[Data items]
=== Section Start ===

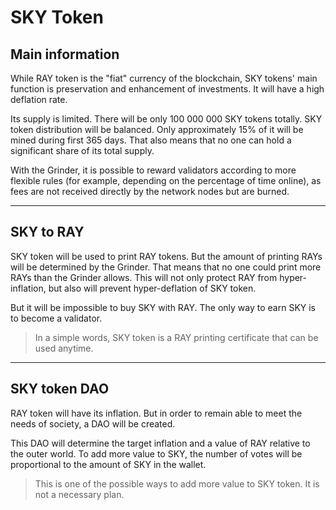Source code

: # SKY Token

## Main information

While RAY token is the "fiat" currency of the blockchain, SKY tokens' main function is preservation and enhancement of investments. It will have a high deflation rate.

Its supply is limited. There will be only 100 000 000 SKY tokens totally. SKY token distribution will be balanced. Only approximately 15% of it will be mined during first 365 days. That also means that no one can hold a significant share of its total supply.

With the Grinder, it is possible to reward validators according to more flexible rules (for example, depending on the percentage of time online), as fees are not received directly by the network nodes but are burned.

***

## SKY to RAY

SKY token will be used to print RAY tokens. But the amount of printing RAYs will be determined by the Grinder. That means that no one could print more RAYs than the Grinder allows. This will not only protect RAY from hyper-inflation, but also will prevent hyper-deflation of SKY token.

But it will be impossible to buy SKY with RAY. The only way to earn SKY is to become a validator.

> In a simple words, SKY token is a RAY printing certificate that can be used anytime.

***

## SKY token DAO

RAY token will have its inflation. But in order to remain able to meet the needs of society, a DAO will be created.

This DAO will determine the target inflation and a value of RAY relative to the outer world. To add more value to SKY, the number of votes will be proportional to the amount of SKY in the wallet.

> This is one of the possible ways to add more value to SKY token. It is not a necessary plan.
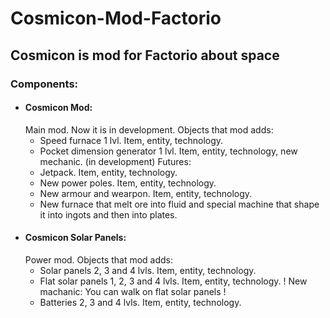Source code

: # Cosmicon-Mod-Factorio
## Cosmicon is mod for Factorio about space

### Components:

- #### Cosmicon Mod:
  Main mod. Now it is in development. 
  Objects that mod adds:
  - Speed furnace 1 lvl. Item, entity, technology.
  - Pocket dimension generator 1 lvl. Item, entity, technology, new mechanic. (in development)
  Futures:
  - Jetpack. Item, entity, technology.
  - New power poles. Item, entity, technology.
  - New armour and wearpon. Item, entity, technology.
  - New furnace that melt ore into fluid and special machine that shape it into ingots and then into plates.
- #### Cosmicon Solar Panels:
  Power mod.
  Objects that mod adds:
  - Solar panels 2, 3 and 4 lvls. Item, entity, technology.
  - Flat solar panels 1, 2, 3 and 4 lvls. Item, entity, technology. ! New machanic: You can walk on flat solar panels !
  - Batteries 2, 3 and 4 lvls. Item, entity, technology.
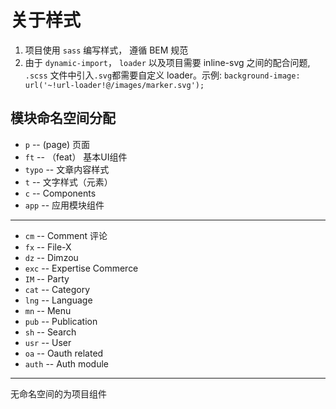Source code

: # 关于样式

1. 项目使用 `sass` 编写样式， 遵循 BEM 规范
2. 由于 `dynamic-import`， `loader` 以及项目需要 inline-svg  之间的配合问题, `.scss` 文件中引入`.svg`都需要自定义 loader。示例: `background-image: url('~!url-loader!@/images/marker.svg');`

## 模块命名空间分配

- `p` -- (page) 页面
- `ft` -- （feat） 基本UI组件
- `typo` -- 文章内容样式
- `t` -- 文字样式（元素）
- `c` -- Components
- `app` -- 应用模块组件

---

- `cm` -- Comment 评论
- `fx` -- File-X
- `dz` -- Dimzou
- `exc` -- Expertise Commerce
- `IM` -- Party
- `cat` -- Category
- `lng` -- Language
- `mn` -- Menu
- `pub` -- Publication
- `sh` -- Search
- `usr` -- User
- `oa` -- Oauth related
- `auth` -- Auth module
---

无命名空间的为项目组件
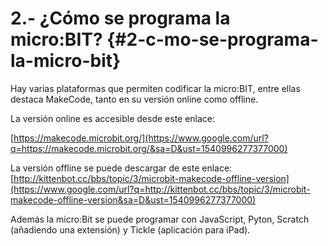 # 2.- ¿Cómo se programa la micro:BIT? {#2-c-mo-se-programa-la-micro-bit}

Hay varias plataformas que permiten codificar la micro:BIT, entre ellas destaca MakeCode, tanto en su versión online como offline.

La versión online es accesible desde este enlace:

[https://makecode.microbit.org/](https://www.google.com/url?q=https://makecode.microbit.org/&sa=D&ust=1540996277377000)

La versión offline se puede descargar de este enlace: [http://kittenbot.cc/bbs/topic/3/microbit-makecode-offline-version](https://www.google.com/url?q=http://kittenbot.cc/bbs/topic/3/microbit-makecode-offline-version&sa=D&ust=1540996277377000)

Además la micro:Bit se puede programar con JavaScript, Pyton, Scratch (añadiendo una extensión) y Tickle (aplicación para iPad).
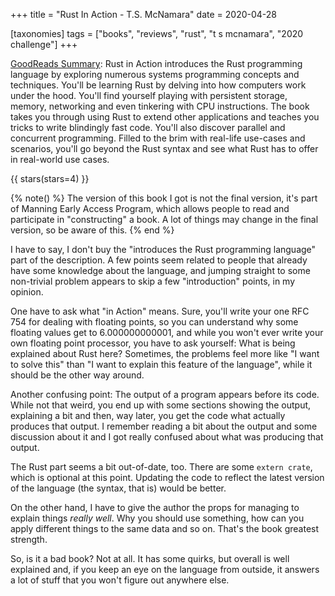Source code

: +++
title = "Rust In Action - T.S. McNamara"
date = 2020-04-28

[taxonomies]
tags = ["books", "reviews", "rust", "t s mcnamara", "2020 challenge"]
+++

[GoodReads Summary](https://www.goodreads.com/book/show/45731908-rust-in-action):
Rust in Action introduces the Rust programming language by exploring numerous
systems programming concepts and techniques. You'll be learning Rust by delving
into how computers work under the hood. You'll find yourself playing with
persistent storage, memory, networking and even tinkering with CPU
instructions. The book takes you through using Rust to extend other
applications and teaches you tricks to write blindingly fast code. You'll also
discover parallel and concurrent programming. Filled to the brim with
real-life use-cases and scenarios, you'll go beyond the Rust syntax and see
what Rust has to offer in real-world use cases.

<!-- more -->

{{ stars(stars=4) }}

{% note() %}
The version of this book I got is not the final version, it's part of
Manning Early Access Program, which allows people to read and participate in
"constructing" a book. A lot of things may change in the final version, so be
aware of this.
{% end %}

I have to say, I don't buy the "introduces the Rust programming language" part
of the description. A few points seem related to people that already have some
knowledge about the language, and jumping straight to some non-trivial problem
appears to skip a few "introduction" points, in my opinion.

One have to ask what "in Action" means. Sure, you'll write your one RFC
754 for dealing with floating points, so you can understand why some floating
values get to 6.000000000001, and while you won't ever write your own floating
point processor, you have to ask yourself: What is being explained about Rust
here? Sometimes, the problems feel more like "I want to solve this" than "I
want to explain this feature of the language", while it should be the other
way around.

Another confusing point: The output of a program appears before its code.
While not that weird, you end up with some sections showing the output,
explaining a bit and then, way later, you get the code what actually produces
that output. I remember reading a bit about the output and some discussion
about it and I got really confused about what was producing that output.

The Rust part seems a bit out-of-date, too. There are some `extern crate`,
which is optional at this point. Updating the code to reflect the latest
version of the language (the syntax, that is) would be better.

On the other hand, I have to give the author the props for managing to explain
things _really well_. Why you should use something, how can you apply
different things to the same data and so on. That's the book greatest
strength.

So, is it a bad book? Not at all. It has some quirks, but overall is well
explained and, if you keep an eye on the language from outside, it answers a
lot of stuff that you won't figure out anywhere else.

=== Section End ===

▸ **Problem to solve**
All that is needed is an exact copy of the lines from the top of the entries through the line containing "While RAY token", pictures left out.

▸ **Finished task**
Source code

: # SKY Token

## Main information

While RAY token is the "fiat" currency of the blockchain, SKY tokens' main function is preservation and enhancement of investments. It will have a high deflation rate.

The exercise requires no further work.